(Saved entries)

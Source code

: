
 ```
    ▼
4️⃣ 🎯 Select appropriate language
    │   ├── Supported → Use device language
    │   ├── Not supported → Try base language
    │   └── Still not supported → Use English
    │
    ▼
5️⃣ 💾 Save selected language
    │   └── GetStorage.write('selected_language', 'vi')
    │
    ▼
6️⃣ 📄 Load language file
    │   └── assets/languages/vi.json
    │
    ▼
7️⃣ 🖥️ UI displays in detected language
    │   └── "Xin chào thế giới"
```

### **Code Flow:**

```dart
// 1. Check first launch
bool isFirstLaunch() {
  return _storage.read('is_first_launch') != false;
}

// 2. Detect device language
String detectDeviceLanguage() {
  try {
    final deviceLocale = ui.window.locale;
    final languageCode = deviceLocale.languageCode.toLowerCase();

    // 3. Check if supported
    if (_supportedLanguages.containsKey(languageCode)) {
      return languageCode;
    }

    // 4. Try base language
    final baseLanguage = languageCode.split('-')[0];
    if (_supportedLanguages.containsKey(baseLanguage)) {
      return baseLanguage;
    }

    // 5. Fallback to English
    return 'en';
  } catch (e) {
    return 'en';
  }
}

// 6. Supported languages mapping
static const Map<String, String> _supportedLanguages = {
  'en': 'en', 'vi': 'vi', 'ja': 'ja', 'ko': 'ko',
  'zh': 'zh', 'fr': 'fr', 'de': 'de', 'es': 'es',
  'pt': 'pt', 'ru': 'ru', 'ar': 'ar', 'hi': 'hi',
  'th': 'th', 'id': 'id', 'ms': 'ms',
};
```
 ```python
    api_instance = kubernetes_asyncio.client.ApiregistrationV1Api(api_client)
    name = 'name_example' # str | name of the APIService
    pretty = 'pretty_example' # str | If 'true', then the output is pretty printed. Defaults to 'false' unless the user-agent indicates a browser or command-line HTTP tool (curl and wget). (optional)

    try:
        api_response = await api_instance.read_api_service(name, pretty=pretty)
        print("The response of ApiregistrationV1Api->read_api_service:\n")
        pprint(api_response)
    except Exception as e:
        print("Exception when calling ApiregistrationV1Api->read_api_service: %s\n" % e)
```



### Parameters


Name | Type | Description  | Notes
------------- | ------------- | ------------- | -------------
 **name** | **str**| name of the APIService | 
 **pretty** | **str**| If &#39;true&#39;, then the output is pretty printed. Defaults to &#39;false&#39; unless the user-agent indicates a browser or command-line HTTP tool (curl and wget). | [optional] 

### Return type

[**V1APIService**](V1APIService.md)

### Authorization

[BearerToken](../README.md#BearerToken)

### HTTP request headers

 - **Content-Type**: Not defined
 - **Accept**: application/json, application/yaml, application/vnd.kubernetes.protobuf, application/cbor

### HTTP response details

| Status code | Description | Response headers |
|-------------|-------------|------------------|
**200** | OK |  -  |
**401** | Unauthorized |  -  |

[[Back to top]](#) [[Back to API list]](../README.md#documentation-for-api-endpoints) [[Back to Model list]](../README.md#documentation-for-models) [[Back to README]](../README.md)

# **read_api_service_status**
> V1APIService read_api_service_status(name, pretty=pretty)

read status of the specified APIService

→ Required action: Type out the records above again, exactly the same.

→ Solution for this problem:
Source code

:
 ```
    ▼
4️⃣ 🎯 Select appropriate language
    │   ├── Supported → Use device language
    │   ├── Not supported → Try base language
    │   └── Still not supported → Use English
    │
    ▼
5️⃣ 💾 Save selected language
    │   └── GetStorage.write('selected_language', 'vi')
    │
    ▼
6️⃣ 📄 Load language file
    │   └── assets/languages/vi.json
    │
    ▼
7️⃣ 🖥️ UI displays in detected language
    │   └── "Xin chào thế giới"
```

### **Code Flow:**

```dart
// 1. Check first launch
bool isFirstLaunch() {
  return _storage.read('is_first_launch') != false;
}

// 2. Detect device language
String detectDeviceLanguage() {
  try {
    final deviceLocale = ui.window.locale;
    final languageCode = deviceLocale.languageCode.toLowerCase();

    // 3. Check if supported
    if (_supportedLanguages.containsKey(languageCode)) {
      return languageCode;
    }

    // 4. Try base language
    final baseLanguage = languageCode.split('-')[0];
    if (_supportedLanguages.containsKey(baseLanguage)) {
      return baseLanguage;
    }

    // 5. Fallback to English
    return 'en';
  } catch (e) {
    return 'en';
  }
}

// 6. Supported languages mapping
static const Map<String, String> _supportedLanguages = {
  'en': 'en', 'vi': 'vi', 'ja': 'ja', 'ko': 'ko',
  'zh': 'zh', 'fr': 'fr', 'de': 'de', 'es': 'es',
  'pt': 'pt', 'ru': 'ru', 'ar': 'ar', 'hi': 'hi',
  'th': 'th', 'id': 'id', 'ms': 'ms',
};
```
 ```python
    api_instance = kubernetes_asyncio.client.ApiregistrationV1Api(api_client)
    name = 'name_example' # str | name of the APIService
    pretty = 'pretty_example' # str | If 'true', then the output is pretty printed. Defaults to 'false' unless the user-agent indicates a browser or command-line HTTP tool (curl and wget). (optional)

    try:
        api_response = await api_instance.read_api_service(name, pretty=pretty)
        print("The response of ApiregistrationV1Api->read_api_service:\n")
        pprint(api_response)
    except Exception as e:
        print("Exception when calling ApiregistrationV1Api->read_api_service: %s\n" % e)
```



### Parameters


Name | Type | Description  | Notes
------------- | ------------- | ------------- | -------------
 **name** | **str**| name of the APIService | 
 **pretty** | **str**| If &#39;true&#39;, then the output is pretty printed. Defaults to &#39;false&#39; unless the user-agent indicates a browser or command-line HTTP tool (curl and wget). | [optional] 

### Return type

[**V1APIService**](V1APIService.md)

### Authorization

[BearerToken](../README.md#BearerToken)

### HTTP request headers

 - **Content-Type**: Not defined
 - **Accept**: application/json, application/yaml, application/vnd.kubernetes.protobuf, application/cbor

### HTTP response details

| Status code | Description | Response headers |
|-------------|-------------|------------------|
**200** | OK |  -  |
**401** | Unauthorized |  -  |

[[Back to top]](#) [[Back to API list]](../README.md#documentation-for-api-endpoints) [[Back to Model list]](../README.md#documentation-for-models) [[Back to README]](../README.md)

# **read_api_service_status**
> V1APIService read_api_service_status(name, pretty=pretty)

read status of the specified APIService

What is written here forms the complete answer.